Contestation de paternité

Lorsque le lien de filiation paternel a été établi par une reconnaissance en paternité, cette reconnaissance peut être contestée par une action en contestation de la reconnaissance devant l’autorité judiciaire compétente.

La reconnaissance peut être attaquée en justice par tout intéressé, en particulier par la mère, par l’enfant et, si ce dernier est décédé, par ses des­cen­dants, ainsi que par la commune d’origine ou la commune de domicile de l’auteur de la reconnaissance.

Désaveu de paternité 

Si la mère est mariée au moment de l’accouchement, le mari est automatiquement présumé être le père de l'enfant sans qu’il ait besoin d'effectuer une reconnaissance. Même si un autre homme affirme être le père biologique de l'enfant, le lien de paternité du mari prime et il est nécessaire d’intenter une action en désaveu de paternité auprès du Tribunal d’arrondissement pour changer cet état de fait.
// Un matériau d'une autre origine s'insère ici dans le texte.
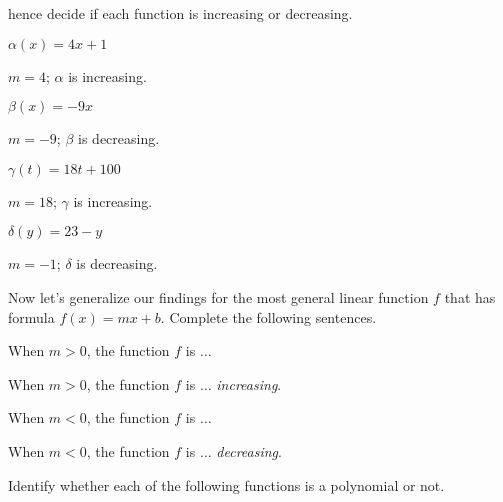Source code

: \begin{exercises}
\begin{problem}
 	hence decide if each function is increasing or decreasing.
 	\begin{multicols}{4}
 		\begin{subproblem}
 			$\alpha(x)=4x+1$
 			\begin{shortsolution}
 				$m=4$; $\alpha$ is increasing.
 			\end{shortsolution}
 		\end{subproblem}
 		\begin{subproblem}
 			$\beta(x)=-9x$
 			\begin{shortsolution}
 				$m=-9$; $\beta$ is decreasing.
 			\end{shortsolution}
 		\end{subproblem}
 		\begin{subproblem}
 			$\gamma(t)=18t+100$
 			\begin{shortsolution}
 				$m=18$; $\gamma$ is increasing.
 			\end{shortsolution}
 		\end{subproblem}
 		\begin{subproblem}
 			$\delta(y)=23-y$
 			\begin{shortsolution}
 				$m=-1$; $\delta$ is decreasing.
 			\end{shortsolution}
 		\end{subproblem}
 	\end{multicols}
 	Now let's generalize our findings for the most general linear function $f$
 	that has formula $f(x)=mx+b$. Complete the following sentences.
 	\begin{subproblem}
 		When $m>0$, the function $f$ is $\ldots$
 		\begin{shortsolution}
 			When $m>0$, the function $f$ is $\ldots$  \emph{increasing}.
 		\end{shortsolution}
 	\end{subproblem}
 	\begin{subproblem}
 		When $m<0$, the function $f$ is $\ldots$
 		\begin{shortsolution}
 			When $m<0$, the function $f$ is $\ldots$  \emph{decreasing}.
 		\end{shortsolution}
 	\end{subproblem}
 	\end{problem}
 	\begin{problem}
 	Identify whether each of the following functions is a polynomial or not.

\end{problem}
\end{exercises}
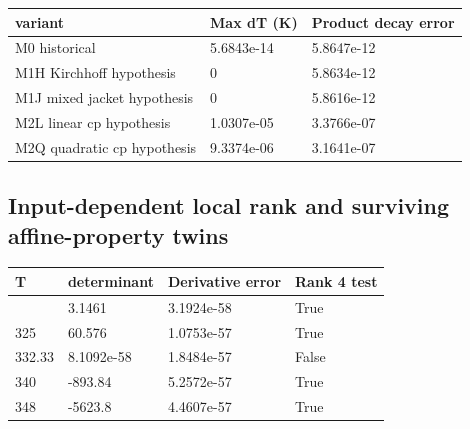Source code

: \documentclass[
  11pt,
]{article}
\begin{document}
\begingroup\footnotesize

\begin{longtable}[]{@{}lll@{}}
\toprule\noalign{}
variant & Max dT (K) & Product decay error \\
\midrule\noalign{}
\endhead
\bottomrule\noalign{}
\endlastfoot
M0 historical & 5.6843e-14 & 5.8647e-12 \\
M1H Kirchhoff hypothesis & 0 & 5.8634e-12 \\
M1J mixed jacket hypothesis & 0 & 5.8616e-12 \\
M2L linear cp hypothesis & 1.0307e-05 & 3.3766e-07 \\
M2Q quadratic cp hypothesis & 9.3374e-06 & 3.1641e-07 \\
\end{longtable}

\endgroup

\hypertarget{input-dependent-local-rank-and-surviving-affine-property-twins}{%
\subsection{Input-dependent local rank and surviving affine-property
twins}\label{input-dependent-local-rank-and-surviving-affine-property-twins}}

\begingroup\footnotesize

\begin{longtable}[]{@{}llll@{}}
\toprule\noalign{}
T & determinant & Derivative error & Rank 4 test \\
\midrule\noalign{}
\endhead
\bottomrule\noalign{}
\endlastfoot
315 & 3.1461 & 3.1924e-58 & True \\
325 & 60.576 & 1.0753e-57 & True \\
332.33 & 8.1092e-58 & 1.8484e-57 & False \\
340 & -893.84 & 5.2572e-57 & True \\
348 & -5623.8 & 4.4607e-57 & True \\
\end{longtable}

\endgroup

\begingroup\footnotesize
\end{document}
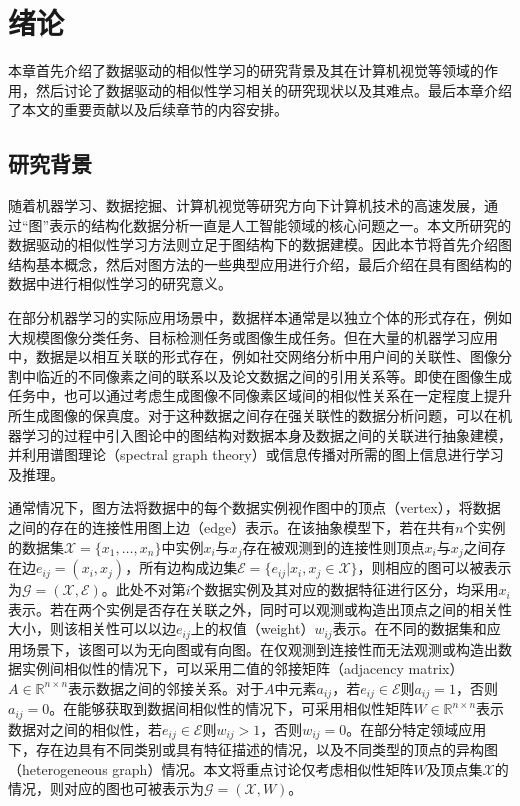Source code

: \chapter{绪论}
本章首先介绍了数据驱动的相似性学习的研究背景及其在计算机视觉等领域的作用，然后讨论了数据驱动的相似性学习相关的研究现状以及其难点。最后本章介绍了本文的重要贡献以及后续章节的内容安排。
\section{研究背景}
随着机器学习、数据挖掘、计算机视觉等研究方向下计算机技术的高速发展，通过“图”\cite{chung1997spectral}表示的结构化数据分析一直是人工智能领域的核心问题之一。本文所研究的数据驱动的相似性学习方法则立足于图结构下的数据建模。因此本节将首先介绍图结构基本概念，然后对图方法的一些典型应用进行介绍，最后介绍在具有图结构的数据中进行相似性学习的研究意义。

在部分机器学习的实际应用场景中，数据样本通常是以独立个体的形式存在，例如大规模图像分类任务、目标检测任务或图像生成任务。但在大量的机器学习应用中，数据是以相互关联的形式存在，例如社交网络分析中用户间的关联性、图像分割中临近的不同像素之间的联系以及论文数据之间的引用关系等。即使在图像生成任务中，也可以通过考虑生成图像不同像素区域间的相似性关系在一定程度上提升所生成图像的保真度\cite{zhang2018self}。对于这种数据之间存在强关联性的数据分析问题，可以在机器学习的过程中引入图论中的图结构对数据本身及数据之间的关联进行抽象建模，并利用谱图理论（spectral graph theory）\cite{chung1997spectral}或信息传播对所需的图上信息进行学习及推理。

通常情况下，图方法将数据中的每个数据实例视作图中的顶点（vertex），将数据之间的存在的连接性用图上边（edge）表示。在该抽象模型下，若在共有$n$个实例的数据集$\mathcal{X}=\{x_1,\dots,x_n\}$中实例$x_i$与$x_j$存在被观测到的连接性则顶点$x_i$与$x_j$之间存在边$e_{ij}=(x_i, x_j)$，所有边构成边集$\mathcal{E}=\{e_{ij}|x_i, x_j\in \mathcal{X}\}$，则相应的图可以被表示为$\mathcal{G} = (\mathcal{X}, \mathcal{E})$。此处不对第$i$个数据实例及其对应的数据特征进行区分，均采用$x_i$表示。若在两个实例是否存在关联之外，同时可以观测或构造出顶点之间的相关性大小，则该相关性可以以边$e_{ij}$上的权值（weight）$w_{ij}$表示。在不同的数据集和应用场景下，该图可以为无向图或有向图。在仅观测到连接性而无法观测或构造出数据实例间相似性的情况下，可以采用二值的邻接矩阵（adjacency matrix）$A\in\mathbb{R}^{n\times n}$表示数据之间的邻接关系。对于$A$中元素$a_{ij}$，若$e_{ij}\in \mathcal{E}$则$a_{ij}=1$，否则$a_{ij}=0$。在能够获取到数据间相似性的情况下，可采用相似性矩阵$W\in\mathbb{R}^{n\times n}$表示数据对之间的相似性，若$e_{ij}\in \mathcal{E}$则$w_{ij}>1$，否则$w_{ij}=0$。在部分特定领域应用下，存在边具有不同类别或具有特征描述的情况，以及不同类型的顶点的异构图（heterogeneous graph）情况。本文将重点讨论仅考虑相似性矩阵$W$及顶点集$\mathcal{X}$的情况，则对应的图也可被表示为$\mathcal{G} = (\mathcal{X}, W)$。


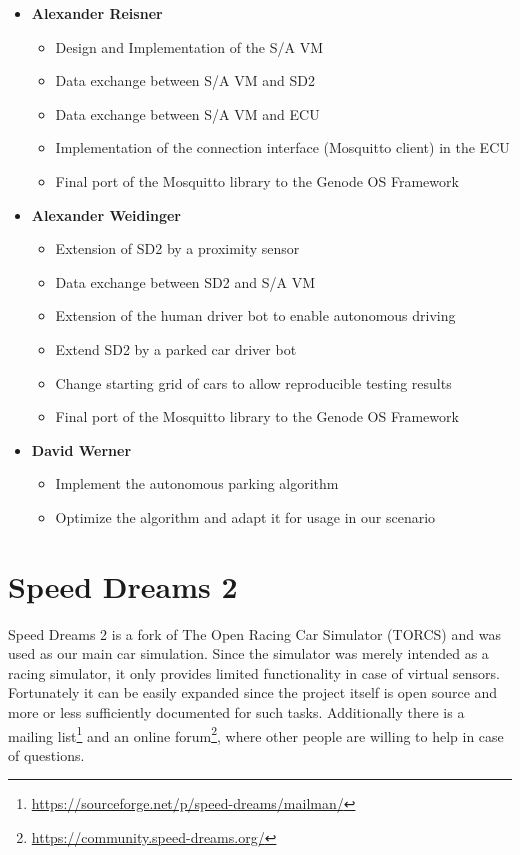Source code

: \documentclass[paper=a4, fontsize=11pt]{scrreprt}
\begin{document}
\begin{itemize}
  \item \textbf{Alexander Reisner}
  \begin{itemize}
    \item Design and Implementation of the S/A VM
    \item Data exchange between S/A VM and SD2
    \item Data exchange between S/A VM and ECU
    \item Implementation of the connection interface (Mosquitto client) in the ECU
    \item Final port of the Mosquitto library to the Genode OS Framework
  \end{itemize}
  \item \textbf{Alexander Weidinger}
  \begin{itemize}
    \item Extension of SD2 by a proximity sensor
    \item Data exchange between SD2 and S/A VM
    \item Extension of the human driver bot to enable autonomous driving
    \item Extend SD2 by a parked car driver bot
    \item Change starting grid of cars to allow reproducible testing results
    \item Final port of the Mosquitto library to the Genode OS Framework
  \end{itemize}
  \item \textbf{David Werner}
  \begin{itemize}
    \item Implement the autonomous parking algorithm
    \item Optimize the algorithm and adapt it for usage in our scenario
  \end{itemize}
\end{itemize}

\chapter{Speed Dreams 2}
Speed Dreams 2 is a fork of The Open Racing Car Simulator (TORCS)
and was used as our main car simulation.
Since the simulator was merely intended as a racing simulator,
it only provides limited functionality in case of virtual sensors.
Fortunately it can be easily expanded since the project itself is open source
and more or less sufficiently documented for such tasks.
Additionally there is a mailing list\footnote{\url{https://sourceforge.net/p/speed-dreams/mailman/}}
and an online forum\footnote{\url{https://community.speed-dreams.org/}},
where other people are willing to help in case of questions.
\end{document}

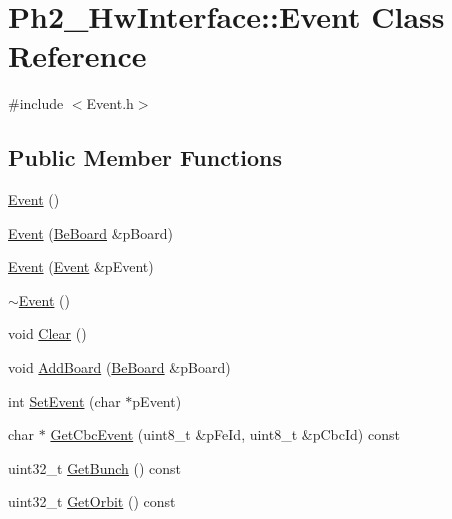 \hypertarget{class_ph2___hw_interface_1_1_event}{\section{Ph2\-\_\-\-Hw\-Interface\-:\-:Event Class Reference}
\label{class_ph2___hw_interface_1_1_event}
}


{\ttfamily \#include $<$Event.\-h$>$}

\subsection*{Public Member Functions}
\begin{DoxyCompactItemize}
\item 
\hyperlink{class_ph2___hw_interface_1_1_event_a61150c0e6dad5ec2068c126e8a018fe1}{Event} ()
\item 
\hyperlink{class_ph2___hw_interface_1_1_event_ae6873ebe9fd64b7d039098e97d815106}{Event} (\hyperlink{class_ph2___hw_description_1_1_be_board}{Be\-Board} \&p\-Board)
\item 
\hyperlink{class_ph2___hw_interface_1_1_event_a3f676bea23859e6417f1ccbade7308df}{Event} (\hyperlink{class_ph2___hw_interface_1_1_event}{Event} \&p\-Event)
\item 
\hyperlink{class_ph2___hw_interface_1_1_event_a2698d395adfcd65d0853676a899127fc}{$\sim$\-Event} ()
\item 
void \hyperlink{class_ph2___hw_interface_1_1_event_ac324585a7a75fb07c51e71317e53ea64}{Clear} ()
\item 
void \hyperlink{class_ph2___hw_interface_1_1_event_a41a2aae19c78d908c738163e56f1be0b}{Add\-Board} (\hyperlink{class_ph2___hw_description_1_1_be_board}{Be\-Board} \&p\-Board)
\item 
int \hyperlink{class_ph2___hw_interface_1_1_event_a67bf8cfaeaec158907932be40b37601d}{Set\-Event} (char $\ast$p\-Event)
\item 
char $\ast$ \hyperlink{class_ph2___hw_interface_1_1_event_a2ee5e2552a84cb78ae902436e0dd77f4}{Get\-Cbc\-Event} (uint8\-\_\-t \&p\-Fe\-Id, uint8\-\_\-t \&p\-Cbc\-Id) const 
\item 
uint32\-\_\-t \hyperlink{class_ph2___hw_interface_1_1_event_ab577a18ce8a9edc17debb67ea8734530}{Get\-Bunch} () const 
\item 
uint32\-\_\-t \hyperlink{class_ph2___hw_interface_1_1_event_a02d8bec5f5249cb80e2835e8aff037d7}{Get\-Orbit} () const 
\item 

\end{DoxyCompactItemize}

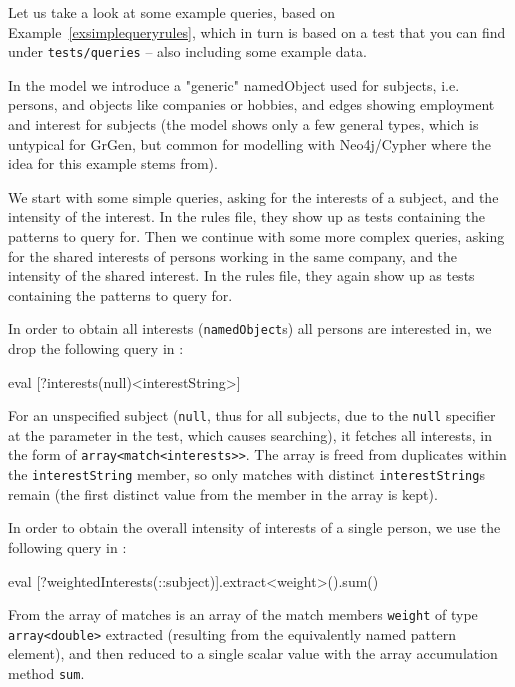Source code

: \begin{example}\label{exsimplequery}

Let us take a look at some example queries, based on Example~\ref{exsimplequeryrules}, which in turn is based on a test that you can find under \texttt{tests/queries} -- also including some example data.

In the model we introduce a "generic" namedObject used for subjects, i.e. persons, and objects like companies or hobbies, and edges showing employment and interest for subjects (the model shows only a few general types, which is untypical for GrGen, but common for modelling with Neo4j/Cypher where the idea for this example stems from).

We start with some simple queries, asking for the interests of a subject, and the intensity of the interest.
In the rules file, they show up as tests containing the patterns to query for.
Then we continue with some more complex queries, asking for the shared interests of persons working in the same company, and the intensity of the shared interest.
In the rules file, they again show up as tests containing the patterns to query for.

\vspace{3mm}

In order to obtain all interests (\texttt{namedObject}s) all persons are interested in, we drop the following query in \GrShell:

	\begin{grshell}
eval [?interests(null)\keepOneForEach<interestString>]
  \end{grshell}

For an unspecified subject (\texttt{null}, thus for all subjects, due to the \texttt{null} specifier at the parameter in the test, which causes searching), it fetches all interests, in the form of \texttt{array<match<interests>>}. The array is freed from duplicates within the \texttt{interestString} member, so only matches with distinct \texttt{interestString}s remain (the first distinct value from the member in the array is kept).

In order to obtain the overall intensity of interests of a single person, we use the following query in \GrShell:

	\begin{grshell}
eval [?weightedInterests(::subject)].extract<weight>().sum()
  \end{grshell}

From the array of matches is an array of the match members \texttt{weight} of type \texttt{array<double>} extracted (resulting from the equivalently named pattern element), and then reduced to a single scalar value with the array accumulation method \texttt{sum}.


\end{example}
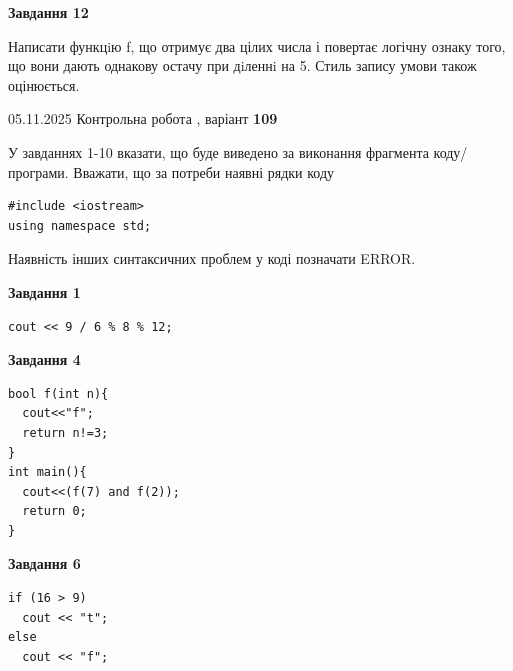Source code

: \documentclass[12pt, ukrainian]{article}
\begin{document}
{\begin {large}
\begin{minipage}[t]{11.0cm}
\begin{center}
\textbf{Завдання 12}
\end{center}

Написати функцiю f, що отримує два цілих числа і повертає логічну ознаку того, що вони дають однакову остачу при дiленнi на 5. Стиль запису умови також оцінюється.\par

\end{minipage}

\end {large}}
\newpage

{\Large{05.11.2025 Контрольна робота , варіант  \No \textbf { 109 }\par}}
{
\begin {large}
У завданнях 1-10 вказати, що буде виведено за виконання фрагмента коду/про\-гра\-ми.
Вважати, що за потреби наявні рядки коду
\begin{verbatim}
#include <iostream>
using namespace std;
\end{verbatim}
Наявність інших синтаксичних проблем у коді позначати ERROR.

\begin{minipage}[t]{7.0cm}

\begin{center}
\textbf{Завдання 1}
\end{center}
\vspace{-8mm}

\begin{verbatim}
cout << 9 / 6 % 8 % 12;
\end{verbatim}



\begin{center}
\textbf{Завдання 4}
\end{center}
\vspace{-8mm}

\begin{verbatim}
bool f(int n){
  cout<<"f";
  return n!=3;
}
int main(){
  cout<<(f(7) and f(2));
  return 0;
}
\end{verbatim}



\begin{center}
\textbf{Завдання 6}
\end{center}
\vspace{-8mm}

\begin{verbatim}
if (16 > 9)
  cout << "t";
else
  cout << "f";
\end{verbatim}




\end{minipage}
\end{large}}
\end{document}
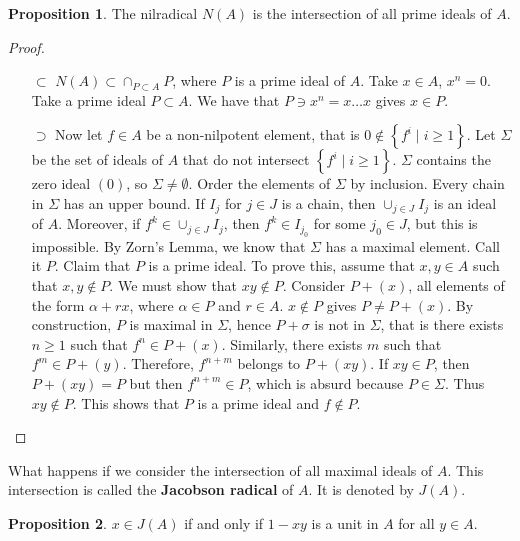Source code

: \documentclass{article}
\newcommand{\rb}[1]{\left( #1 \right)}
\newcommand{\cb}[1]{\left\{ #1 \right\}}
\theoremstyle{definition}\newtheorem{definition}{Definition}[section]
\theoremstyle{definition}\newtheorem{remark}[definition]{Remark}
\theoremstyle{definition}\newtheorem*{example}{Example}
\theoremstyle{definition}\newtheorem*{note}{Note}
\newtheorem{proposition}[definition]{Proposition}
\begin{document}
\begin{proposition}
The nilradical $ N\rb{A} $ is the intersection of all prime ideals of $ A $.
\end{proposition}

\begin{proof}
\hfill
\begin{itemize}
\item[$ \subset $] $ N\rb{A} \subset \cap_{P \subset A} P $, where $ P $ is a prime ideal of $ A $. Take $ x \in A $, $ x^n = 0 $. Take a prime ideal $ P \subset A $. We have that $ P \ni x^n = x \dots x $ gives $ x \in P $.
\item[$ \supset $] Now let $ f \in A $ be a non-nilpotent element, that is $ 0 \notin \cb{f^i \mid i \ge 1} $. Let $ \Sigma $ be the set of ideals of $ A $ that do not intersect $ \cb{f^i \mid i \ge 1} $. $ \Sigma $ contains the zero ideal $ \rb{0} $, so $ \Sigma \ne \emptyset $. Order the elements of $ \Sigma $ by inclusion. Every chain in $ \Sigma $ has an upper bound. If $ I_j $ for $ j \in J $ is a chain, then $ \cup_{j \in J} I_j $ is an ideal of $ A $. Moreover, if $ f^k \in \cup_{j \in J} I_j $, then $ f^k \in I_{j_0} $ for some $ j_0 \in J $, but this is impossible. By Zorn's Lemma, we know that $ \Sigma $ has a maximal element. Call it $ P $. Claim that $ P $ is a prime ideal. To prove this, assume that $ x, y \in A $ such that $ x, y \notin P $. We must show that $ xy \notin P $. Consider $ P + \rb{x} $, all elements of the form $ \alpha + rx $, where $ \alpha \in P $ and $ r \in A $. $ x \notin P $ gives $ P \ne P + \rb{x} $. By construction, $ P $ is maximal in $ \Sigma $, hence $ P + \sigma $ is not in $ \Sigma $, that is there exists $ n \ge 1 $ such that $ f^n \in P + \rb{x} $. Similarly, there exists $ m $ such that $ f^m \in P + \rb{y} $. Therefore, $ f^{n + m} $ belongs to $ P + \rb{xy} $. If $ xy \in P $, then $ P + \rb{xy} = P $ but then $ f^{n + m} \in P $, which is absurd because $ P \in \Sigma $. Thus $ xy \notin P $. This shows that $ P $ is a prime ideal and $ f \notin P $.
\end{itemize}
\end{proof}

What happens if we consider the intersection of all maximal ideals of $ A $. This intersection is called the \textbf{Jacobson radical} of $ A $. It is denoted by $ J\rb{A} $.

\begin{proposition}
\label{prop:5.3}
$ x \in J\rb{A} $ if and only if $ 1 - xy $ is a unit in $ A $ for all $ y \in A $.
\end{proposition}
\end{document}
Plus d’informations sur la contestation d'une reconnaissance en paternité ou d'un lien de filiation paternelle.

Ressortissants français 

Il est vivement recommandé aux ressortissants français de s’adresser à l’état civil de leur lieu de résidence pour établir les documents relatifs à la naissance de l’enfant, notamment pour la reconnaissance prénatale et la déclaration d’autorité parentale. Les démarches ultérieures en seront facilitées.

Annoncer une reconnaissance effectuée à l’étranger

Les parents répondant à l’un des critères ci-dessous devront prendre contact avec l’Ambassade suisse du pays de la reconnaissance afin de demander l’enregistrement de la reconnaissance dans les registres de l’état civil suisse. Cette démarche est obligatoire et l’Ambassade guidera et renseignera les parents sur les documents à produire.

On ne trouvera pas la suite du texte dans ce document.